----- SOURCE MATERIAL -----

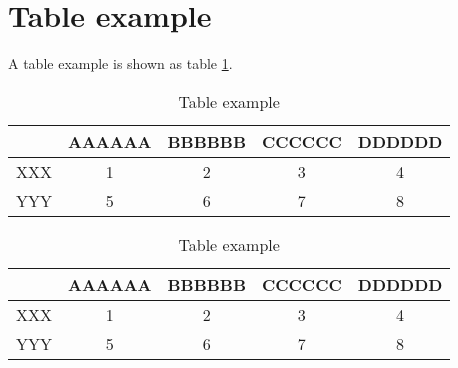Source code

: \section{Table example}\label{sec:table}

A table example is shown as table \ref{tab:Table-example}.

\begin{table}[h]
\centering
\caption{Table example}\label{tab:Table-example}
\begin{tabular}{|c|c|c|c|c|}
\hline 
 & AAAAAA & BBBBBB & CCCCCC & DDDDDD\tabularnewline
\hline 
XXX & 1 & 2 & 3 & 4\tabularnewline
\hline 
YYY & 5 & 6 & 7 & 8\tabularnewline
\hline 
\end{tabular}
\end{table}


\begin{table}[h]
\centering
\caption{Table example}\label{tab:Table-example2}
\begin{tabular}{c|cccc}
\hline 
 & AAAAAA & BBBBBB & CCCCCC & DDDDDD\tabularnewline
\hline 
XXX & 1 & 2 & 3 & 4\tabularnewline
\hline 
YYY & 5 & 6 & 7 & 8\tabularnewline
\hline 
\end{tabular}
\end{table}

-----

Verbatim copy without images: write the records above out in full.

Source code

: \section{Table example}\label{sec:table}

A table example is shown as table \ref{tab:Table-example}.

\begin{table}[h]
\centering
\caption{Table example}\label{tab:Table-example}
\begin{tabular}{|c|c|c|c|c|}
\hline 
 & AAAAAA & BBBBBB & CCCCCC & DDDDDD\tabularnewline
\hline 
XXX & 1 & 2 & 3 & 4\tabularnewline
\hline 
YYY & 5 & 6 & 7 & 8\tabularnewline
\hline 
\end{tabular}
\end{table}


\begin{table}[h]
\centering
\caption{Table example}\label{tab:Table-example2}
\begin{tabular}{c|cccc}
\hline 
 & AAAAAA & BBBBBB & CCCCCC & DDDDDD\tabularnewline
\hline 
XXX & 1 & 2 & 3 & 4\tabularnewline
\hline 
YYY & 5 & 6 & 7 & 8\tabularnewline
\hline 
\end{tabular}
\end{table}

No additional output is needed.